ABOUT THIS EXERCISE » Among the entries below, find the lines that hold the word "social" and report them.

[MATERIAL SUPPLIED]

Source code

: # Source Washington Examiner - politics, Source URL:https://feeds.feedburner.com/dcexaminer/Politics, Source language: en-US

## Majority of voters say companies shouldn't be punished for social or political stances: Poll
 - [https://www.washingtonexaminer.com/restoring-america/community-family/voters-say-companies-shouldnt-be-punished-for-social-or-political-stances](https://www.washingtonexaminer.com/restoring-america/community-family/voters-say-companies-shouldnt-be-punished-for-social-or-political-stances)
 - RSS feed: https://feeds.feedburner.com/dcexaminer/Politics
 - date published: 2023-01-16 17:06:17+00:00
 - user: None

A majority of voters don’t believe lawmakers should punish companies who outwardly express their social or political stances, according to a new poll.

[/MATERIAL SUPPLIED]

OUTPUT OF THE EXERCISE »
## Majority of voters say companies shouldn't be punished for social or political stances: Poll
 - [https://www.washingtonexaminer.com/restoring-america/community-family/voters-say-companies-shouldnt-be-punished-for-social-or-political-stances](https://www.washingtonexaminer.com/restoring-america/community-family/voters-say-companies-shouldnt-be-punished-for-social-or-political-stances)
A majority of voters don’t believe lawmakers should punish companies who outwardly express their social or political stances, according to a new poll.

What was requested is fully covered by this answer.